In that moment, I realized that my heart was becoming unfaithful. The success that I desired the night before was not the right kind of success. It was success geared at making much of me, and not much of God. I was amazed at how easily an environment had influenced my heart. Would I seek God if I lived in New York City? The question haunted me.
On the plane ride home, later that week, I thought about the question. I spun it around in my head. I looked at the people on the plane, and then thought about it some more. Here’s the answer I came to:
My pursuit of anything that leads me away from God’s design for me is futile. Through my own pain and rebellion,
I’ve learned that one thing is certain – God deals with the sinner whom He loves, and He does what He wills to capture his or her heart again. I could live in NYC and pursue all there is to pursue. I could chase money, success, things, status, etc., but deep down I know that all of those things would lead me to a state of emptiness. I’d end up in a place wanting nothing more than life, joy and peace. I’d end up in a dark place asking God to, once again, turn my life around. It’s a circle.
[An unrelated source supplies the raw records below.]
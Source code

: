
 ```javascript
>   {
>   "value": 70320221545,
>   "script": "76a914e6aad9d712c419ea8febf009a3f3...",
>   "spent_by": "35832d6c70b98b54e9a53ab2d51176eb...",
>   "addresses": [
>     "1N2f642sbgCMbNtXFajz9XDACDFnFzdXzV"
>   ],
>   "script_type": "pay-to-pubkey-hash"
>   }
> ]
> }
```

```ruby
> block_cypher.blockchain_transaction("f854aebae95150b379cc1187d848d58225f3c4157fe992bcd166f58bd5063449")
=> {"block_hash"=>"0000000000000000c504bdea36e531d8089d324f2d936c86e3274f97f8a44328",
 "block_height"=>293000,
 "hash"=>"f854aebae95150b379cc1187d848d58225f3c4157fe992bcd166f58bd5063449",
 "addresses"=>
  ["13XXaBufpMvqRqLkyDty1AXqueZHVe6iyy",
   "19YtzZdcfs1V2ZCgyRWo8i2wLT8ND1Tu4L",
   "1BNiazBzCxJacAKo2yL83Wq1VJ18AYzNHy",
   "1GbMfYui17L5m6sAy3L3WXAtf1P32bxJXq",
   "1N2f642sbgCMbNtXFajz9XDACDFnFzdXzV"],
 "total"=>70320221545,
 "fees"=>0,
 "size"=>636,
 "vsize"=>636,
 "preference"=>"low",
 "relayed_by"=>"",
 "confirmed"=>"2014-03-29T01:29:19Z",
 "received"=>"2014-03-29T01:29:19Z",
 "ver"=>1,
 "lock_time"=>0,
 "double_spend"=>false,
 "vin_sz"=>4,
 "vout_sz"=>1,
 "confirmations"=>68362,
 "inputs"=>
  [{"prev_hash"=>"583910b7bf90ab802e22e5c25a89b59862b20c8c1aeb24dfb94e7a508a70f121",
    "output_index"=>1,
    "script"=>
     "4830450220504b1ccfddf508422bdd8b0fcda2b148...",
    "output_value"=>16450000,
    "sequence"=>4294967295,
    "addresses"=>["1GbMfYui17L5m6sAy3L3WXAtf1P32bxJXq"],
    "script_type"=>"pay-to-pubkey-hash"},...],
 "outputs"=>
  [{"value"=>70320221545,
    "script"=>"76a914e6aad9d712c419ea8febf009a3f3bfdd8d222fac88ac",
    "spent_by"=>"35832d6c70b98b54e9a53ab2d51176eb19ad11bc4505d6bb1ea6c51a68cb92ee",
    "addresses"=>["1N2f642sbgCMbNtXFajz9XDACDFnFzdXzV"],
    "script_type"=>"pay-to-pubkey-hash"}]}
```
You see, things that weren’t designed to fill us never can.
Matt Chandler frequently talks about the fact that we are our own number one joy robber. I think it’s legit. No one thing robs me of my joy as much as I do. My decisions, my choices to ignore the convictions the Holy Spirit places on my life, my declarations to go my own way when desiring something of this world, they all rob me.
In Christ is life. Drinking of Him means to drink life at the fullest possible level. When my walk with Him is thrown off, when my fellowship with Him is interrupted, my life lacks peace and my heart becomes ill.
“If anyone is thirsty, let him come to me and drink. Whoever believes in me, as the Scripture has said, streams of living water will flow from within” (John 7:37&38).
My little trip to New York was no longer just a trip to New York. It had become an instrument the Lord had used to reveal to me the depth of my brokenness and my desperate need for Him. I was aware, more than ever, of my idols. He used the experience to remind me that He created me, and He knows what satisfies. He satisfies, and He alone is God.